Edited force field is
# general rule for shifted vs truncated
shifted
# general rule tailcorrections
no
# number of defined interactions
55
# type interaction, parameters.    IMPORTANT: define shortest matches first, so that more specific ones overwrites these
O_             lennard-jones    30.19     3.12
N_             lennard-jones    34.72    3.26256
C_             lennard-jones    52.84    3.4299
F_             lennard-jones    36.4834   3.0932
B_             lennard-jones    47.8058   3.58141
P_             lennard-jones   161.03     3.69723
S_             lennard-jones   173.107    3.59032
Cl_            lennard-jones   142.562    3.51932
Br_            lennard-jones   186.191    3.51905
H_             lennard-jones    22.14     2.57
Zn_            lennard-jones    62.3992   2.46155
Be_            lennard-jones    42.7736   2.44552
Cr_            lennard-jones     7.54829  2.69319
Fe_            lennard-jones     6.54185  2.5943
Mn_            lennard-jones     6.54185  2.63795
Cu_            lennard-jones     2.5161   3.11369
Co_            lennard-jones     7.04507  2.55866
Ga_            lennard-jones   208.836    3.90481
Ti_            lennard-jones     8.55473  2.8286
Sc_            lennard-jones     9.56117  2.93551
V_             lennard-jones     8.05151  2.80099
Ni_            lennard-jones     7.54829  2.52481
Zr_            lennard-jones    34.7221   2.78317
Mg_            lennard-jones    55.8574   2.69141
Ne_            lennard-jones    21.1352   2.88918
Ag_            lennard-jones    18.1159   2.80455
In_            lennard-jones   301.428    3.97608
Cd_            lennard-jones   114.734    2.53728
Sb_            lennard-jones   225.946    3.93777
Te_            lennard-jones   200.281    3.98232
Al_            lennard-Jones   155.998    3.91105
Si_            lennard-Jones   155.998    3.80414
He             lennard-jones    10.9      2.64
CH4_sp3        lennard-jones    148     3.73
CH3_sp3        lennard-jones    108.0     3.76
CH2_sp3        lennard-jones    56.0      3.96
CH_sp3         lennard-jones    17.0      4.67
C_sp3          lennard-jones     0.8      6.38
H_com          lennard-jones    30        2.58
H_h2           lennard-jones    36.7      2.59   
O_co2          lennard-jones    79.0      3.05
C_co2          lennard-jones    27.0      2.80
C_benz         lennard-jones    30.70     3.60
H_benz         lennard-jones    25.45     2.36
N_n2           lennard-jones    36.0      3.31
N_com          none
Ow             lennard-jones    89.633    3.097
N_dmf          lennard-jones    80.0      3.2
Co_dmf         lennard-jones    50.0      3.7
Cm_dmf         lennard-jones    80.0      3.8
O_dmf          lennard-jones    100.0     2.96
H_dmf          lennard-jones    8.0       2.2
Ar             lennard-jones    119.8     3.34
Kr             lennard-jones    166.4     3.636
Xe             lennard-jones    221.0     4.1
# general mixing rule for Lennard-Jones
Lorentz-Berthelot


Thanks.

[David Dubbeldam]

Higher adsorption capacity compared to what? experiments? other simulations?
For the first, you need to make sure you use a reliable force field and a structure that corresponds to the experiments (taking inaccessibility for example into account). For the latter, you need to make sure you do the simulations exactly as published in the literature.

[sridhar]

Thanks for the reply,

I compared with the experiments and i want to make sure my force fields and input file are correct because in the warnings of each simulation it shows max 50 interactions are missing which are Eg: Zn_H_O, C1_C2_Zn etc.

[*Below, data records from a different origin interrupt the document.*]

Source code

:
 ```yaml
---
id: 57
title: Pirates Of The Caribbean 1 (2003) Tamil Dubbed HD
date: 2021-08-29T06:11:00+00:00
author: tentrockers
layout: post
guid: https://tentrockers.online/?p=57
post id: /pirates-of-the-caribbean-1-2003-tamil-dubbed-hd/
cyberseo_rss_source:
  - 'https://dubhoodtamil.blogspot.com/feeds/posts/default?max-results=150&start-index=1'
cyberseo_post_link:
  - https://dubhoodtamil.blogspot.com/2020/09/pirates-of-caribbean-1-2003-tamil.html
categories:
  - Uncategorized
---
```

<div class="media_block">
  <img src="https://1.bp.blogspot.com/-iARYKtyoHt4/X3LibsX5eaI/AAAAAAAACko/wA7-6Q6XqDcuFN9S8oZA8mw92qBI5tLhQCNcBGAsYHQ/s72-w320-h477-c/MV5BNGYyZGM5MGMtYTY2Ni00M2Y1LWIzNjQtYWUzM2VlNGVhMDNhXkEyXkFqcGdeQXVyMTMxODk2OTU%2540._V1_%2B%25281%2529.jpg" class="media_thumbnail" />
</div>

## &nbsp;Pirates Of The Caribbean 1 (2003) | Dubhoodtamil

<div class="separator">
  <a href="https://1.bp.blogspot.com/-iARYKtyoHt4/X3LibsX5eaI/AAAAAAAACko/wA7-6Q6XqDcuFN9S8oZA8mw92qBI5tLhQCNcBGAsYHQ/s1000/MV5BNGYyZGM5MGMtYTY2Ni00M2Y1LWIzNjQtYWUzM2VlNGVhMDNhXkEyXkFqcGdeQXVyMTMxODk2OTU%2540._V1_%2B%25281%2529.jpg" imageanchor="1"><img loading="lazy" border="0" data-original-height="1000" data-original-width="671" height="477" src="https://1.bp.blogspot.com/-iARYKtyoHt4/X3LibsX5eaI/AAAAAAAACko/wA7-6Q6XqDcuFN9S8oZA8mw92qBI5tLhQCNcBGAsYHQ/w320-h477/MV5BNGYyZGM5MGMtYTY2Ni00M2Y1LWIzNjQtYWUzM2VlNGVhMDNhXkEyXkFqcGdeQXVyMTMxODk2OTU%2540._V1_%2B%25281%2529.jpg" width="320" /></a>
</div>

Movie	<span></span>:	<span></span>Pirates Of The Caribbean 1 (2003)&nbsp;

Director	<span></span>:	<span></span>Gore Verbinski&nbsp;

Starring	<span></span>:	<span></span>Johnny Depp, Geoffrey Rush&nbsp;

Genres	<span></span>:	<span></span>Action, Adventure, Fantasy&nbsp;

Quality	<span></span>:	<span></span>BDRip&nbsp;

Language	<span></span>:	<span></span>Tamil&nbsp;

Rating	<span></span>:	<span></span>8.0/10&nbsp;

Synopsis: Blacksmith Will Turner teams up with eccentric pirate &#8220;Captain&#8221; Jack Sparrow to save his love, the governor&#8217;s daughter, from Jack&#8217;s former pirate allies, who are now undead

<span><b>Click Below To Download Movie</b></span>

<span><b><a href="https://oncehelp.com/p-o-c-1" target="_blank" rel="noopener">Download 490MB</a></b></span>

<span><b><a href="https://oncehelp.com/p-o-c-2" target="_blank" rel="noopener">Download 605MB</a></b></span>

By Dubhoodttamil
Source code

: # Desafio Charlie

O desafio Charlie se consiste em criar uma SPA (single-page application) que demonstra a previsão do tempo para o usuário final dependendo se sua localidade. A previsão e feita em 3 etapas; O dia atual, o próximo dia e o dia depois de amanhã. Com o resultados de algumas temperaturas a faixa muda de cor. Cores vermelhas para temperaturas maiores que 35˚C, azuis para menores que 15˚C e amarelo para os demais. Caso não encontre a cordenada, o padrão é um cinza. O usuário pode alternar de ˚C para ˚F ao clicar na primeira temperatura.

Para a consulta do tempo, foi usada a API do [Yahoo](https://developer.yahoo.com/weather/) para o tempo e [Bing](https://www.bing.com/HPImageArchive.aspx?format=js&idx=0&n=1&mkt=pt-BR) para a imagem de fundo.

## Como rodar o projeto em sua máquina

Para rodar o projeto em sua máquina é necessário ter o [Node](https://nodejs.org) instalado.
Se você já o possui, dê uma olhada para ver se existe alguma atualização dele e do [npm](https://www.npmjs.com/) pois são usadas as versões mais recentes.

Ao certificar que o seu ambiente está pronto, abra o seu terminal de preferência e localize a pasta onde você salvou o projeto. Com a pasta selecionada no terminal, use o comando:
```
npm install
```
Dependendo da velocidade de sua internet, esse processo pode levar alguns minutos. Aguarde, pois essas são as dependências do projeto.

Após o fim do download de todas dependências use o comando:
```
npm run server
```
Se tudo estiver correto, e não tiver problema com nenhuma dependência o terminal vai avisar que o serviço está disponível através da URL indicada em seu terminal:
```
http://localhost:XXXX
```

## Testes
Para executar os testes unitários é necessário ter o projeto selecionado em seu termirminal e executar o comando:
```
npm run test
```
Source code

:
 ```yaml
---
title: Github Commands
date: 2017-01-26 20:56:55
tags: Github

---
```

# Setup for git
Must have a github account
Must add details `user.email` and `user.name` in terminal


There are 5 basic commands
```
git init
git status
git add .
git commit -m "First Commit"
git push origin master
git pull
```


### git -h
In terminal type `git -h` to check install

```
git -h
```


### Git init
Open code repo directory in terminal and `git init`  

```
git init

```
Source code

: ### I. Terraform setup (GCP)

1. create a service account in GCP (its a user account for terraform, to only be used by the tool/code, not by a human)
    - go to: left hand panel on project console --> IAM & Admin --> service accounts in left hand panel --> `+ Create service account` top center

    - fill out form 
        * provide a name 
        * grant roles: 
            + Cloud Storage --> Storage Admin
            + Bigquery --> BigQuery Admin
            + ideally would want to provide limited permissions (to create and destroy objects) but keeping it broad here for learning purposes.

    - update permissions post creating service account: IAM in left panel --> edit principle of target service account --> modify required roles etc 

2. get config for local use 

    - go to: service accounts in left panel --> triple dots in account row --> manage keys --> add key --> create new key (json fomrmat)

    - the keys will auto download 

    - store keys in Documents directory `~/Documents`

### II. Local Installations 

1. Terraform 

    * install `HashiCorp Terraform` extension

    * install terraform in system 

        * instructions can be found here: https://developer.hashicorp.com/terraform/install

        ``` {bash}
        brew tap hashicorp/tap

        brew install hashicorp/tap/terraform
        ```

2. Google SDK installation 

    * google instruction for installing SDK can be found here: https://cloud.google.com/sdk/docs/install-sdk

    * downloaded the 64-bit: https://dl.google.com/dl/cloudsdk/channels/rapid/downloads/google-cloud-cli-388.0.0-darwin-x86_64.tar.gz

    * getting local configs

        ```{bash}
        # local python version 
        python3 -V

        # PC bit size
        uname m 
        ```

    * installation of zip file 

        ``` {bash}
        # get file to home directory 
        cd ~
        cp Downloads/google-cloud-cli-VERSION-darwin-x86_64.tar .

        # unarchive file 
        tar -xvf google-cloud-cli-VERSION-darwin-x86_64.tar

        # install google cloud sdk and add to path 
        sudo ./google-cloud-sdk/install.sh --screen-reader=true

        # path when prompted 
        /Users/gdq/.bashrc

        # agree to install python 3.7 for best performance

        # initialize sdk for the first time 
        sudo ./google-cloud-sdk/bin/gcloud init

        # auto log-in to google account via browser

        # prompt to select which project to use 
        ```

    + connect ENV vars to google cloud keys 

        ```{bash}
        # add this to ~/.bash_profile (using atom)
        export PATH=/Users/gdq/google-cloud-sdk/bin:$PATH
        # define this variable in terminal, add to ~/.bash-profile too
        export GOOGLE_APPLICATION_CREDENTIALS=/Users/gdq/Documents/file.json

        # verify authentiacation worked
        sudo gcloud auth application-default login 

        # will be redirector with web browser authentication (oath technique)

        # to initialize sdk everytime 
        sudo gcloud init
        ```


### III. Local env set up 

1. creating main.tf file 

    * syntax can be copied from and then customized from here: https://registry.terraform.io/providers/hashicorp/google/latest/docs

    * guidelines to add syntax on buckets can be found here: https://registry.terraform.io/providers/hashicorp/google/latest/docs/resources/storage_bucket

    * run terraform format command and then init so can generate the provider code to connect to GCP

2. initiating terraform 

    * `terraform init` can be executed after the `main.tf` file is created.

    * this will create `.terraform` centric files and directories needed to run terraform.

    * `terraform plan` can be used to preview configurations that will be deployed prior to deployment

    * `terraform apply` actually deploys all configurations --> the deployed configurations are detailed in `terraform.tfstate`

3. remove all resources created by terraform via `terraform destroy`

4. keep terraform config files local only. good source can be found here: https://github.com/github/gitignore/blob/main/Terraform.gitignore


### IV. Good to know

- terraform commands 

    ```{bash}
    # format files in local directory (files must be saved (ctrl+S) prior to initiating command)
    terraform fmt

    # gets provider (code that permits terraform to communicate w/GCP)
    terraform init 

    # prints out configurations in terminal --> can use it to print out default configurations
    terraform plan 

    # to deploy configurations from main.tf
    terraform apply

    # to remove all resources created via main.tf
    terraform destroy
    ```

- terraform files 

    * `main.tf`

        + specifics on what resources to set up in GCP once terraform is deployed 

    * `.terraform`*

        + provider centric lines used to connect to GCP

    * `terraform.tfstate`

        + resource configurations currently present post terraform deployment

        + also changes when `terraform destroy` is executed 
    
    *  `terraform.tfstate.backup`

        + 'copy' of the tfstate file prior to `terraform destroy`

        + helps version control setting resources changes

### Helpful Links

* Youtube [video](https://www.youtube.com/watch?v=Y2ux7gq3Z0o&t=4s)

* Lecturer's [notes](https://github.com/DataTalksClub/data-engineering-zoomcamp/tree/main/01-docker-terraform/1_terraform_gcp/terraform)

Near 77K in the literature mentioned that quantum effects are considered to get accurate experimental results. Is it possible to include that in raspa?

[David Dubbeldam]

The forcefield and molecules present in RASPA are examples. For your system you need to define your own force field (for the adsorbate, the ZIF-8, and the cross-interactions). All relevant interactions needs to be defined.